Young Nudy, Pi’erre Bourne : Super Slime Bros.
La composition de musique de jeux vidéo est un art délicat, tout en équilibre entre un caractère suffisement trempé pour mettre en valeur l’action du joueur et le pur ambient « lounge » juste assez discret pour ne pas lasser, ou pire, agacer. Le producteur star Pi’erre Bourne n’a jamais caché son amour pour le 10ème art, qui s’exprime dans ses presets et ses visuels 16-bits, ainsi que dans son souhait répété de participer un jour à la bande son d’un jeu. Annoncé fin 2021 pour une sortie 3 ans plus tard, Sli’merre 2, son nouvel album commun avec son complice de longue date Young Nudy exauce ce souhait de manière détournée. Sans révolutionner le « style Bourne », chaque composition du producteur s’appuie sur un schéma répétitif basé sur des accords simples, avec un minimum de dissonance. Pi’erre fait le choix astucieux d’utiliser des patterns peu éloignés d’une piste à l’autre, créant un effet de « fondu » organique, comme si l’on passait d’un niveau au suivant. La variété et le caractère addictif de ses productions tenant pour beaucoup de la palette d’instruments distillée avec parcimonie selon les pistes, des flûtes qu’il affectionne aux synthés vintage. Cette matrice musicale homogène en termes de couleurs et de nuances permet ainsi une grande liberté à la section rythmique pourtant typique de la trap d’Atlanta, qui fait ici de grands écarts de bpm au fil de l’album, pour un résultat garanti sans langueur pour l’auditeur/joueur.
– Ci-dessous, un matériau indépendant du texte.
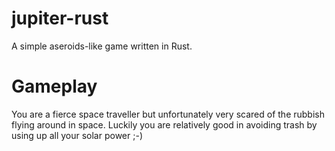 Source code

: # jupiter-rust

A simple aseroids-like game written in Rust. 

# Gameplay

You are a fierce space traveller but unfortunately very scared of the rubbish flying around in space. Luckily you are relatively good in avoiding trash by using up all your solar power ;-)

 
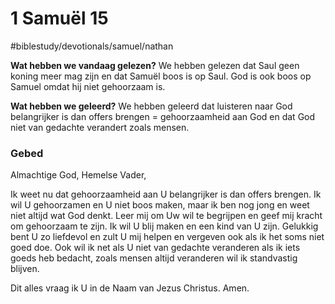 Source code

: # 1 Samuël 15
#biblestudy/devotionals/samuel/nathan


**Wat hebben we vandaag gelezen?** 
We hebben gelezen dat Saul geen koning meer mag zijn en dat Samuël boos is op Saul. God is ook boos op Samuel omdat hij niet gehoorzaam is.

**Wat hebben we geleerd?**
We hebben geleerd dat luisteren naar God belangrijker is dan offers brengen = gehoorzaamheid aan God en dat God niet van gedachte verandert zoals mensen. 


### Gebed
Almachtige God, Hemelse Vader, 

Ik weet nu dat gehoorzaamheid aan U belangrijker is dan offers brengen.  Ik wil U gehoorzamen en U niet boos maken, maar ik ben nog jong en weet niet altijd wat God denkt. Leer mij om Uw wil te begrijpen en geef mij kracht om gehoorzaam te zijn.  Ik wil U blij maken en een kind van U zijn. Gelukkig bent U zo liefdevol en zult U mij helpen en vergeven ook als ik het soms niet goed doe. 
Ook wil ik net als U niet van gedachte veranderen als ik iets goeds heb bedacht, zoals mensen altijd veranderen wil ik standvastig blijven. 

Dit alles vraag ik U in de Naam van Jezus Christus. 
Amen. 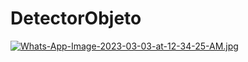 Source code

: # DetectorObjeto
[![Whats-App-Image-2023-03-03-at-12-34-25-AM.jpg](https://i.postimg.cc/T2kvY35p/Whats-App-Image-2023-03-03-at-12-34-25-AM.jpg)](https://postimg.cc/Hj7h6H2g)
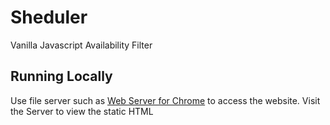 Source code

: # Sheduler

Vanilla Javascript Availability Filter

## Running Locally

Use file server such as [Web Server for Chrome](https://chrome.google.com/webstore/detail/web-server-for-chrome/ofhbbkphhbklhfoeikjpcbhemlocgigb/related?hl=en) to access the website.
Visit the Server to view the static HTML
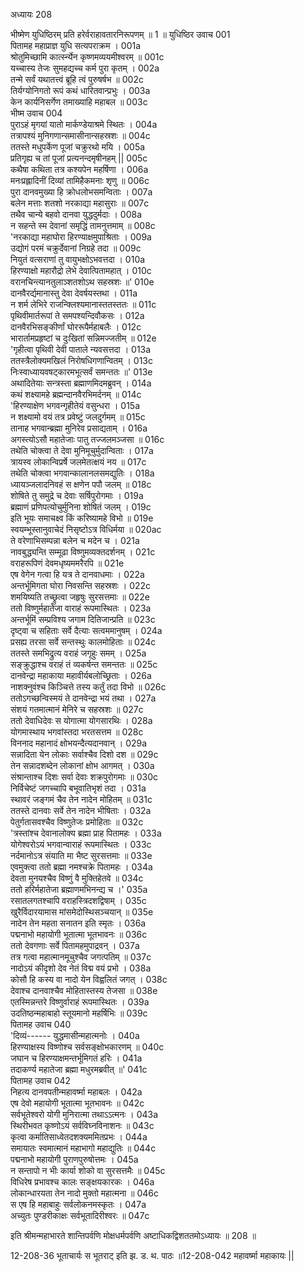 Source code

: अध्यायः 208

भीष्मेण युधिष्ठिरम् प्रति हरेर्वराहावतारनिरूपणम् ॥ 1 ॥
युधिष्ठिर उवाच 	001  
पितामह महाप्राज्ञ युधि सत्यपराक्रम ।	001a  
श्रोतुमिच्छामि कार्त्स्न्येन कृष्णमव्ययमीश्वरम् ॥	001c  
यच्चास्य तेजः सुमहद्यच्च कर्म पुरा कृतम् ।	002a  
तन्मे सर्वं यथातत्त्वं ब्रूहि त्वं पुरुषर्षभ ॥	002c  
तिर्यग्योनिगतो रूपं कथं धारितवान्प्रभुः ।	003a  
केन कार्यनिसर्गेण तमाख्याहि महाबल ॥	003c  
भीष्म उवाच 	004  
पुराऽहं मृगयां यातो मार्कण्डेयाश्रमे स्थितः ।	004a  
तत्रापश्यं मुनिगणान्समासीनान्सहस्रशः ॥	004c  
ततस्ते मधुपर्केण पूजां चक्रुरथो मयि ।	005a  
प्रतिगृह्य च तां पूजां प्रत्यनन्दमृषीनहम् ||	005c  
कथैषा कथिता तत्र कश्यपेन महर्षिणा ।	006a  
मनःप्रह्लादिनीं दिव्यां तामिहैकमनाः शृणु ॥	006c  
पुरा दानवमुख्या हि क्रोधलोभसमन्विताः ।	007a  
बलेन मत्ताः शतशो नरकाद्या महासुराः ॥	007c  
तथैव चान्ये बहवो दानवा युद्धदुर्मदाः ।	008a  
न सहन्ते स्म देवानां समृद्धिं तामनुत्तमाम् ॥	008c  
\'नरकाद्या महाघोरा हिरण्याक्षमुपाश्रिताः ।	009a  
उद्योगं परमं चक्रुर्देवानां निग्रहे तदा ॥	009c  
नियुतं वत्सराणां तु वायुभक्षोऽभवत्तदा ।	010a  
हिरण्याक्षो महारौद्रो लेभे देवात्पितामहात् ।	010c  
वरानचिन्त्यानतुलाञ्शतशोऽथ सहस्रशः ॥\'	010e  
दानवैरर्द्यमानास्तु देवा देवर्षयस्तथा ।	011a  
न शर्म लेभिरे राजन्क्लिश्यमानास्ततस्ततः ॥	011c  
पृथिवीमार्तरूपां ते समपश्यन्दिवौकसः ।	012a  
दानवैरभिसङ्कीर्णां घोररूपैर्महाबलैः ।	012c  
भारार्तामप्रहृष्टां च दुःखितां सन्निमज्जतीम् ॥	012e  
\'गृहीत्वा पृथिवी देवी पाताले न्यवसत्तदा ।	013a  
ततस्त्रैलोक्यमखिलं निरोषधिगणान्वितम् ।	013c  
निःस्वाध्यायवषट्कारमभूत्सर्वं समन्ततः ॥\'	013e  
अथादितेयाः सन्त्रस्ता ब्रह्माणमिदमब्रुवन् ।	014a  
कथं शक्ष्यामहे ब्रह्मन्दानवैरभिमर्दनम् ॥	014c  
\'हिरण्याक्षेण भगवन्गृहीतेयं वसुन्धरा ।	015a  
न शक्ष्यामो वयं तत्र प्रवेष्टुं जलदुर्गमम् ॥	015c  
तानाह भगवान्ब्रह्मा मुनिरेव प्रसाद्यताम् ।	016a  
अगस्त्योऽसौ महातेजाः पातु तज्जलमञ्जसा ॥	016c  
तथेति चोक्त्वा ते देवा मुनिमूचुर्मुदान्विताः ।	017a  
त्रायस्व लोकान्विप्रर्षे जलमेतत्क्षयं नय ॥	017c  
तथेति चोक्त्वा भगवान्कालानलसमद्युतिः ।	018a  
ध्यायञ्जलादनिवहं स क्षणेन पपौ जलम् ॥	018c  
शोषिते तु समुद्रे च देवाः सर्षिपुरोगमाः ।	019a  
ब्रह्माणं प्रणिपत्योचुर्मुनिना शोषितं जलम् ।	019c  
इति भूयः समाचक्ष्व किं करिष्यामहे विभो ॥	019e  
स्वयम्भूस्तानुवाचेदं निसृष्टोऽत्र विधिर्मया ॥	020ac  
ते वरेणाभिसम्पन्ना बलेन च मदेन च ।	021a  
नावबुद्ध्यन्ति सम्मूढा विष्णुमव्यक्तदर्शनम् ।	021c  
वराहरूपिणं देवमधृष्यममरैरपि ॥	021e  
एष वेगेन गत्वा हि यत्र ते दानवाधमाः ।	022a  
अन्तर्भूमिगता घोरा निवसन्ति सहस्रशः ।	022c  
शमयिष्यति तच्छ्रुत्वा जहृषुः सुरसत्तमाः ॥	022e  
ततो विष्णुर्महातेजा वाराहं रूपमास्थितः ।	023a  
अन्तर्भूमिं सम्प्रविश्य जगाम दितिजान्प्रति ॥	023c  
दृष्ट्वा च सहिताः सर्वे दैत्याः सत्वममानुषम् ।	024a  
प्रसह्य तरसा सर्वे सन्तस्थुः कालमोहिताः ॥	024c  
ततस्ते समभिद्रुत्य वराहं जगृहुः समम् ।	025a  
सङ्क्रुद्धाश्च वराहं तं व्यकर्षन्त समन्ततः ॥	025c  
दानवेन्द्रा महाकाया महावीर्यबलोच्छ्रिताः ।	026a  
नाशक्नुवंश्च किञ्चित्ते तस्य कर्तुं तदा विभो ॥	026c  
ततोऽगच्छन्विस्मयं ते दानवेन्द्रा भयं तथा ।	027a  
संशयं गतमात्मानं मेनिरे च सहस्रशः ॥	027c  
ततो देवाधिदेवः स योगात्मा योगसारथिः ।	028a  
योगमास्थाय भगवांस्तदा भरतसत्तम ॥	028c  
विननाद महानादं क्षोभयन्दैत्यदानवान् ।	029a  
सन्नादिता येन लोकाः सर्वाश्चैव दिशो दश ॥	029c  
तेन सन्नादशब्देन लोकानां क्षोभ आगमत् ।	030a  
संश्रान्ताश्च दिशः सर्वा देवाः शक्रपुरोगमाः ॥	030c  
निर्विचेष्टं जगच्चापि बभूवातिभृशं तदा ।	031a  
स्थावरं जङ्गमं चैव तेन नादेन मोहितम् ॥	031c  
ततस्ते दानवाः सर्वे तेन नादेन भीषिताः ।	032a  
पेतुर्गतासवश्चैव विष्णुतेजः प्रमोहिताः ॥	032c  
\'त्रस्तांश्च देवानालोक्य ब्रह्मा प्राह पितामहः ।	033a  
योगेश्वरोऽयं भगवान्वाराहं रूपमास्थितः ।	033c  
नर्दमानोऽत्र संयाति मा भैष्ट सुरसत्तमाः ॥	033e  
एवमुक्त्वा ततो ब्रह्मा नमश्चक्रे पितामहः ।	034a  
देवता मुनयश्चैव विष्णुं वै मुक्तिहेतवे ॥	034c  
ततो हरिर्महातेजा ब्रह्माणमभिनन्द्य च ।\'	035a  
रसातलगतश्चापि वराहस्त्रिदशद्विषाम् ।	035c  
खुरैर्विदारयामास मांसमेदोस्थिसञ्चयान् ॥	035e  
नादेन तेन महता सनातन इति स्मृतः ।	036a  
पद्मनाभो महायोगी भूतात्मा भूतभावनः ॥	036c  
ततो देवगणाः सर्वे पितामहमुपाद्रवन् ।	037a  
तत्र गत्वा महात्मानमूचुश्चैव जगत्पतिम् ॥	037c  
नादोऽयं कीदृशो देव नेतं विद्म वयं प्रभो ।	038a  
कोसौ हि कस्य वा नादो येन विह्वलितं जगत् ।	038c  
देवाश्च दानवाश्चैव मोहितास्तस्य तेजसा ॥	038e  
एतस्मिन्नन्तरे विष्णुर्वाराहं रूपमास्थितः ।	039a  
उदतिष्ठन्महाबाहो स्तूयमानो महर्षिभिः ॥	039c  
पितामह उवाच 	040  
\'दिव्यं------ युद्धमासीन्महात्मनोः ।	040a  
हिरण्याक्षस्य विष्णोश्च सर्वसङ्क्षोभकारणम् ॥	040c  
जघान च हिरण्याक्षमन्तर्भूमिगतं हरिः ।	041a  
तदाकर्ण्य महातेजा ब्रह्मा मधुरमब्रवीत् ॥\'	041c  
पितामह उवाच 	042  
निहत्य दानवपतीन्महावर्ष्मा महाबलः ।	042a  
एष देवो महायोगी भूतात्मा भूतभावनः ॥	042c  
सर्वभूतेश्वरो योगी मुनिरात्मा तथाऽऽत्मनः ।	043a  
स्थिरीभवत कृष्णोऽयं सर्वविघ्नविनाशनः ॥	043c  
कृत्वा कर्मातिसाध्वेतदशक्यममितप्रभः ।	044a  
समायातः स्वमात्मानं महाभागो महाद्युतिः ॥	044c  
पद्मनाभो महायोगी पुराणपुरुषोत्तमः ।	045a  
न सन्तापो न भीः कार्या शोको वा सुरसत्तमैः ॥	045c  
विधिरेष प्रभावश्च कालः सङ्क्षयकारकः ।	046a  
लोकान्धारयता तेन नादो मुक्तो महात्मना ॥	046c  
स एष हि महाबाहुः सर्वलोकनमस्कृतः ।	047a  
अच्युतः पुण्डरीकाक्षः सर्वभूतादिरीश्वरः ॥ 	047c  

इति श्रीमन्महाभारते शान्तिपर्वणि मोक्षधर्मपर्वणि अष्टाधिकद्विशततमोऽध्यायः ॥ 208 ॥

12-208-36 भूताचार्यः स भूतराट् इति झ. ड. थ. पाठः ॥12-208-042 महावर्ष्मा महाकायः ||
Si Pi’erre se voit en compositeur de musique de jeu, Nudy se pense clairement comme le protagoniste. Son univers lyrical, inchangé depuis ses mixtapes « Slimeball », évoque sans surprise la violence et la cruauté qui hantent les rues d’Atlanta. Elles n’impressionnent pas un rappeur boogeyman qui semble tenir tout ce vice dans le creux du poing, tel l’avatar déjanté et tout puissant d’un GTA. Son interprétation, qui a toujours priviligié l’efficacité, semble se resserrer encore un peu plus sur Sli’merre 2, les bars de seulement quelques notes rebondissant entre elles en même temps que sur les productions de son acolyte. Bien davantage que le héros d’un open-world, Nudy est le combattant d’un beat’em all en couloirs où les coups et les combos pleuvent sans interruption d’un bout à l’autre du stage, son elasticité et sa manière d’adhérer aux compositions tenant presque de la chorégraphie. Un pur défouloir régressif sans véritable « fond », mais qui s’impose comme une mise en musique intelligente des forces et qualités de ses deux programmeurs.